Data extracted from a collection:

#####

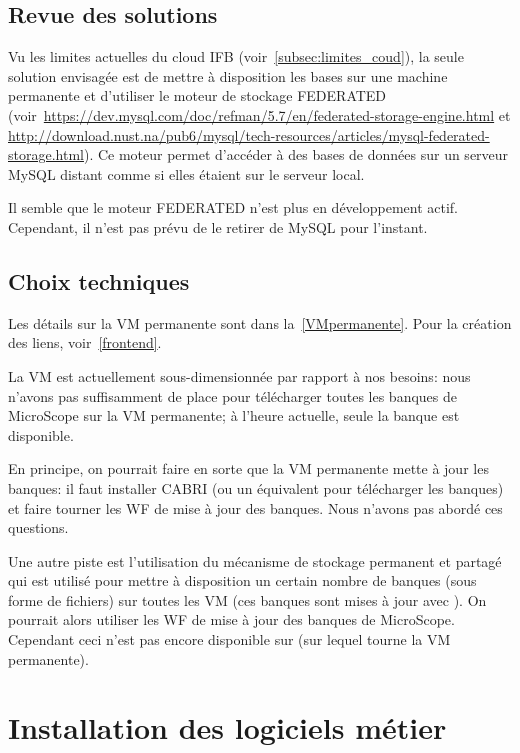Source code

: \subsection{Revue des solutions}

Vu les limites actuelles du cloud IFB (voir~\autoref{subsec:limites_coud}),
la seule solution envisagée est de mettre à disposition les bases sur une machine permanente et
d'utiliser le moteur de stockage FEDERATED (voir~\url{https://dev.mysql.com/doc/refman/5.7/en/federated-storage-engine.html} et \url{http://download.nust.na/pub6/mysql/tech-resources/articles/mysql-federated-storage.html}).
Ce moteur permet d'accéder à des bases de données sur un serveur MySQL distant comme si elles étaient sur le serveur local.

\begin{warningbox}
    Il semble que le moteur FEDERATED n'est plus en développement actif.
    Cependant, il n'est pas prévu de le retirer de MySQL pour l'instant.
\end{warningbox}

\subsection{Choix techniques}

Les détails sur la VM permanente sont dans la~\autoref{VMpermanente}.
Pour la création des liens, voir~\autoref{frontend}.

La VM est actuellement sous-dimensionnée par rapport à nos besoins:
nous n'avons pas suffisamment de place pour télécharger toutes les banques de MicroScope sur la VM permanente;
à l'heure actuelle, seule la banque  est disponible.

En principe, on pourrait faire en sorte que la VM permanente mette à jour les banques:
il faut installer CABRI (ou un équivalent pour télécharger les banques) et faire tourner les WF de mise à jour des banques.
Nous n'avons pas abordé ces questions.

Une autre piste est l'utilisation du mécanisme de stockage permanent et partagé
qui est utilisé pour mettre à disposition un certain nombre de banques (sous forme de fichiers)
sur toutes les VM (ces banques sont mises à jour avec ).
On pourrait alors utiliser les WF de mise à jour des banques de MicroScope.
Cependant ceci n'est pas encore disponible sur  (sur lequel tourne la VM permanente).

\section{Installation des logiciels métier} \label{sec:installation_logiciels_metier}

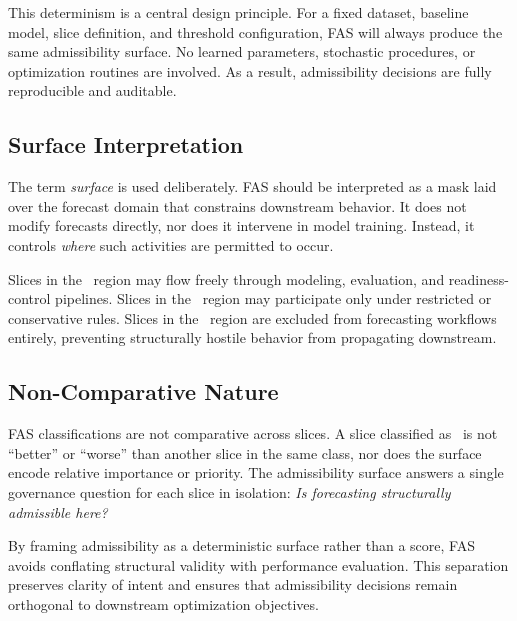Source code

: This determinism is a central design principle. For a fixed dataset, baseline
model, slice definition, and threshold configuration, FAS will always produce
the same admissibility surface. No learned parameters, stochastic procedures, or
optimization routines are involved. As a result, admissibility decisions are
fully reproducible and auditable.

\subsection{Surface Interpretation}

The term \emph{surface} is used deliberately. FAS should be interpreted as a mask
laid over the forecast domain that constrains downstream behavior. It does not
modify forecasts directly, nor does it intervene in model training. Instead, it
controls \emph{where} such activities are permitted to occur.

Slices in the \Allowed\ region may flow freely through modeling, evaluation, and
readiness-control pipelines. Slices in the \Conditional\ region may participate
only under restricted or conservative rules. Slices in the \Blocked\ region are
excluded from forecasting workflows entirely, preventing structurally hostile
behavior from propagating downstream.

\subsection{Non-Comparative Nature}

FAS classifications are not comparative across slices. A slice classified as
\Conditional\ is not “better” or “worse” than another slice in the same class,
nor does the surface encode relative importance or priority. The admissibility
surface answers a single governance question for each slice in isolation:
\emph{Is forecasting structurally admissible here?}

By framing admissibility as a deterministic surface rather than a score, FAS
avoids conflating structural validity with performance evaluation. This
separation preserves clarity of intent and ensures that admissibility decisions
remain orthogonal to downstream optimization objectives.
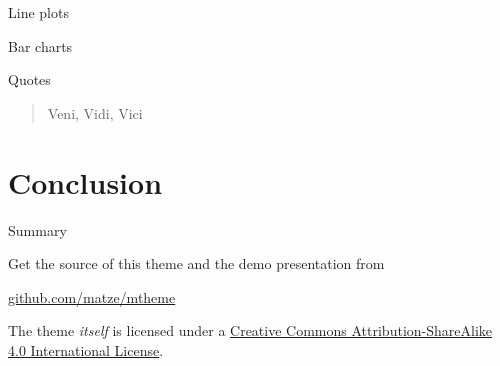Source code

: \documentclass[10pt, compress]{beamer}
\renewcommand{\(}{\begin{columns}}
\renewcommand{\)}{\end{columns}}
\newcommand{\<}[1]{\begin{column}{#1}}
\renewcommand{\>}{\end{column}}
\begin{document}
\begin{frame}{Line plots}
  \begin{figure}
  \end{figure}
\end{frame}
\begin{frame}{Bar charts}
  \begin{figure}
  \end{figure}
\end{frame}
\begin{frame}{Quotes}
  \begin{quote}
    Veni, Vidi, Vici
  \end{quote}
\end{frame}


\section{Conclusion}

\begin{frame}{Summary}

  Get the source of this theme and the demo presentation from

  \begin{center}\url{github.com/matze/mtheme}\end{center}

  The theme \emph{itself} is licensed under a
  \href{http://creativecommons.org/licenses/by-sa/4.0/}{Creative Commons
  Attribution-ShareAlike 4.0 International License}.

  \begin{center}\ccbysa\end{center}

\end{frame}

\end{document}
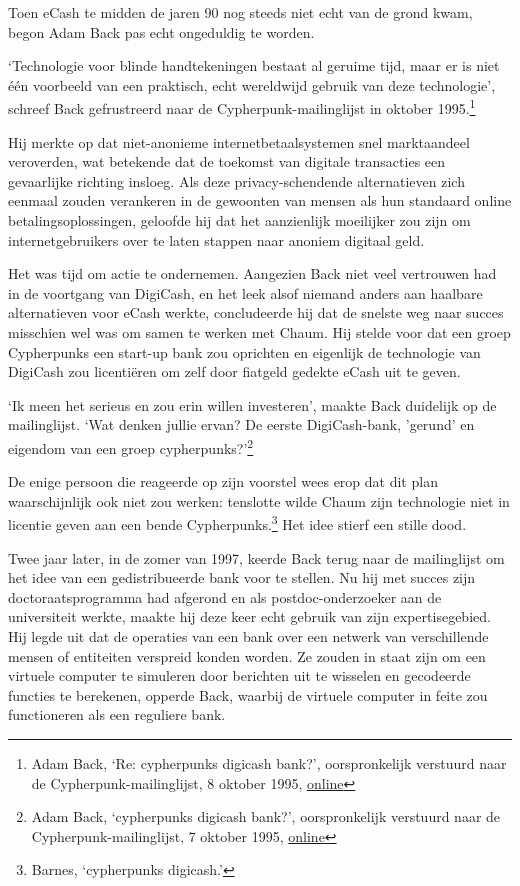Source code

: \documentclass[smalldemyvopaper,11pt,twoside,onecolumn,openright,extrafontsizes,hidelinks]{memoir}
\begin{document}
Toen eCash te midden de jaren 90 nog steeds niet echt van de grond kwam,
begon Adam Back pas echt ongeduldig te worden.

`Technologie voor blinde handtekeningen bestaat al geruime tijd, maar er
is niet één voorbeeld van een praktisch, echt wereldwijd gebruik van
deze technologie', schreef Back gefrustreerd naar de
Cypherpunk-mailinglijst in oktober 1995.\footnote{Adam Back, `Re:
  cypherpunks digicash bank?', oorspronkelijk verstuurd naar de
  Cypherpunk-mailinglijst, 8 oktober 1995,
  \href{https://cypherpunks.venona.com/date/1995/10/msg00734.html}{online}}

Hij merkte op dat niet-anonieme internetbetaalsystemen snel marktaandeel
veroverden, wat betekende dat de toekomst van digitale transacties een
gevaarlijke richting insloeg. Als deze privacy-schendende alternatieven
zich eenmaal zouden verankeren in de gewoonten van mensen als hun
standaard online betalingsoplossingen, geloofde hij dat het aanzienlijk
moeilijker zou zijn om internetgebruikers over te laten stappen naar
anoniem digitaal geld.

Het was tijd om actie te ondernemen. Aangezien Back niet veel vertrouwen
had in de voortgang van DigiCash, en het leek alsof niemand anders aan
haalbare alternatieven voor eCash werkte, concludeerde hij dat de
snelste weg naar succes misschien wel was om samen te werken met Chaum.
Hij stelde voor dat een groep Cypherpunks een start-up bank zou
oprichten en eigenlijk de technologie van DigiCash zou licentiëren om
zelf door fiatgeld gedekte eCash uit te geven.

`Ik meen het serieus en zou erin willen investeren', maakte Back
duidelijk op de mailinglijst. `Wat denken jullie ervan? De eerste
DigiCash-bank, 'gerund' en eigendom van een groep
cypherpunks?'\footnote{Adam Back, `cypherpunks digicash bank?',
  oorspronkelijk verstuurd naar de Cypherpunk-mailinglijst, 7 oktober
  1995,
  \href{https://cypherpunks.venona.com/date/1995/10/msg00690.html}{online}}

De enige persoon die reageerde op zijn voorstel wees erop dat dit plan
waarschijnlijk ook niet zou werken: tenslotte wilde Chaum zijn
technologie niet in licentie geven aan een bende Cypherpunks.\footnote{Barnes,
  `cypherpunks digicash.'} Het idee stierf een stille dood.

Twee jaar later, in de zomer van 1997, keerde Back terug naar de
mailinglijst om het idee van een gedistribueerde bank voor te stellen.
Nu hij met succes zijn doctoraatsprogramma had afgerond en als
postdoc-onderzoeker aan de universiteit werkte, maakte hij deze keer
echt gebruik van zijn expertisegebied. Hij legde uit dat de operaties
van een bank over een netwerk van verschillende mensen of entiteiten
verspreid konden worden. Ze zouden in staat zijn om een virtuele
computer te simuleren door berichten uit te wisselen en gecodeerde
functies te berekenen, opperde Back, waarbij de virtuele computer in
feite zou functioneren als een reguliere bank.
\end{document}
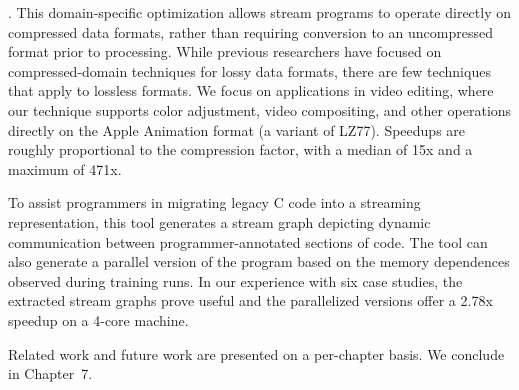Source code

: .  This domain-specific
  optimization allows stream programs to operate directly on
  compressed data formats, rather than requiring conversion to an
  uncompressed format prior to processing.  While previous researchers
  have focused on compressed-domain techniques for lossy data formats,
  there are few techniques that apply to lossless formats.  We focus
  on applications in video editing, where our technique supports color
  adjustment, video compositing, and other operations directly on the
  Apple Animation format (a variant of LZ77).  Speedups are roughly
  proportional to the compression factor, with a median of 15x and a
  maximum of 471x.

  To
  assist programmers in migrating legacy C code into a streaming
  representation, this tool generates a stream graph depicting dynamic
  communication between programmer-annotated sections of code.  The
  tool can also generate a parallel version of the program based on
  the memory dependences observed during training runs.  In our
  experience with six case studies, the extracted stream graphs prove
  useful and the parallelized versions offer a 2.78x speedup on a
  4-core machine.

\myend


\noindent Related work and future work are presented on a per-chapter 
basis.  We conclude in Chapter~7.

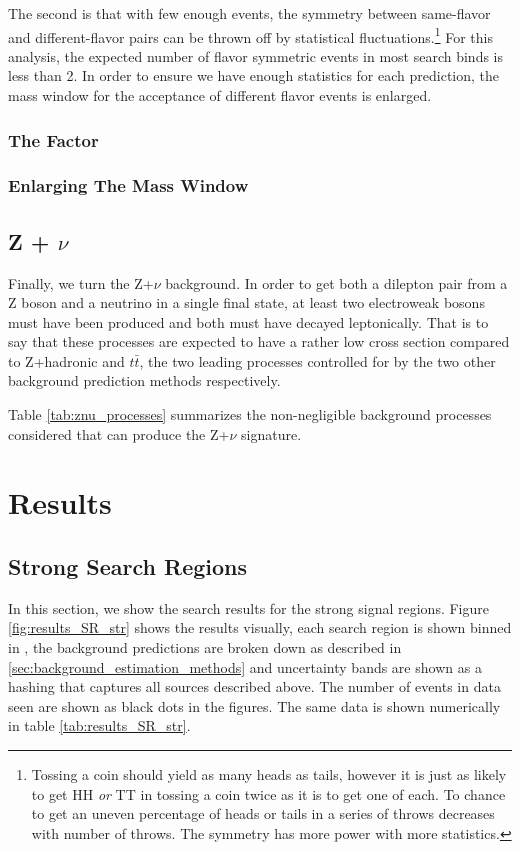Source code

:     The second is that with few enough events, the symmetry between same-flavor and different-flavor pairs can be thrown off by statistical fluctuations.\footnote{Tossing a coin should yield as many heads as tails, however it is just as likely to get HH \emph{or} TT in tossing a coin twice as it is to get one of each. To chance to get an uneven percentage of heads or tails in a series of throws decreases with number of throws. The symmetry has more power with more statistics.} For this analysis, the expected number of flavor symmetric events in most search binds is less than 2. In order to ensure we have enough statistics for each prediction, the mass window for the acceptance of different flavor events is enlarged.

    \subsubsection{The \rsfof Factor}

    \subsubsection{Enlarging The Mass Window}

  \subsection{Z + $\nu$} \label{sec:z_+_neutrino}

    Finally, we turn the Z+$\nu$ background. In order to get both a dilepton pair from a Z boson and a neutrino in a single final state, at least two electroweak bosons must have been produced and both must have decayed leptonically. That is to say that these processes are expected to have a rather low cross section compared to Z+hadronic and $t\bar{t}$, the two leading processes controlled for by the two other background prediction methods respectively.

    Table \ref{tab:znu_processes} summarizes the non-negligible background processes considered that can produce the Z+$\nu$ signature.




\section{Results} \label{sec:results}
  \subsection{Strong Search Regions} \label{sec:strong_search_regions}
    In this section, we show the search results for the strong signal regions. Figure \ref{fig:results_SR_str} shows the results visually, each search region is shown binned in \MET, the background predictions are broken down as described in \ref{sec:background_estimation_methods} and uncertainty bands are shown as a hashing that captures all sources described above. The number of events in data seen are shown as black dots in the figures. The same data is shown numerically in table \ref{tab:results_SR_str}.

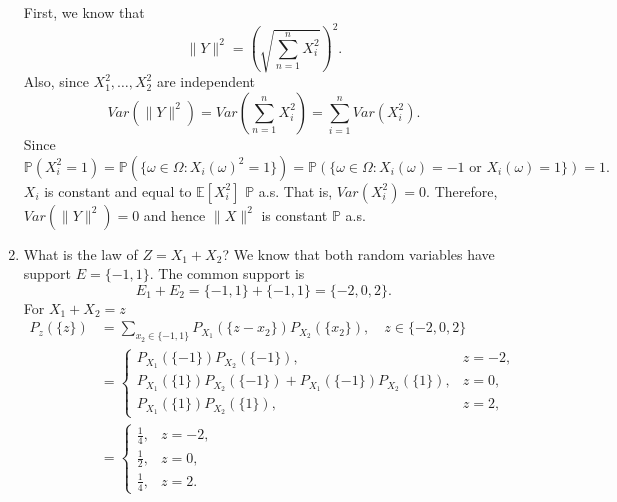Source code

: \begin{exercise}[]
\begin{enumerate}[label=(\alph*)]
          First, we know that
          \[
          \|Y\|^2 = \left( \sqrt{\sum_{n=1}^{n} X_{i}^2 } \right)^2
          .\] 
          Also, since $X_1^2, \ldots, X_2^2 $ are independent
          \[
          Var(\|Y\|^2) = Var\left( \sum_{n=1}^{n} X_{i}^2  \right) = \sum_{i=1}^{n} Var(X_{i}^2)
          .\] 
          Since 
          \[
          \mathbb{P}(X_{i}^2=1) = \mathbb{P}(\{\omega \in \Omega: X_i(\omega)^2 = 1 \} )
          = \mathbb{P}(\{\omega \in \Omega: X_i(\omega) = -1 \text{ or } X_i(\omega) = 1\} ) = 1
          .\]
          $X_i $ is constant and equal to $\mathbb{E}[X_{i}^2] $ $\mathbb{P} $ a.s. That is, 
          $Var(X_{i}^2) = 0$. Therefore, $Var(\|Y\|^2) = 0$ and hence $\|X\|^2 $ is constant $\mathbb{P} $ a.s.
        \item
          What is the law of $Z = X_1 + X_2 $?
          We know that both random variables have support $E = \{-1,1\}  $. The common support is
          \[
          E_1+E_2 = \{-1,1\} + \{-1,1\} = \{-2, 0, 2\} 
          .\] 
          For $X_1 + X_2 = z $
          \begin{align*}
          P_z(\{z\} ) &= \sum_{x_2 \in \{-1,1\} }^{} P_{X_1}(\{z-x_2\})P_{X_2}(\{x_2\} ), \quad z \in \{-2,0,2\} \\
          &= \begin{cases}
            P_{X_1}(\{-1\} )P_{X_2}(\{-1\} ), & z = -2, \\
            P_{X_1}(\{1\} )P_{X_2}(\{-1\} ) + P_{X_1}(\{-1\} )P_{X_2}(\{1\} ), & z = 0, \\
            P_{X_1}(\{1\} )P_{X_2}(\{1\} ), & z = 2,
          \end{cases} \\
          &= \begin{cases}
            \frac{1}{4}, & z=-2,\\
            \frac{1}{2}, & z=0,\\
            \frac{1}{4}, & z=2.
          \end{cases} 
          \end{align*}
    \end{enumerate}
\end{exercise}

#####

*Instructions to follow*:
Return from the data every line that holds "know".

*Response box*:
          First, we know that
          We know that both random variables have support $E = \{-1,1\}  $. The common support is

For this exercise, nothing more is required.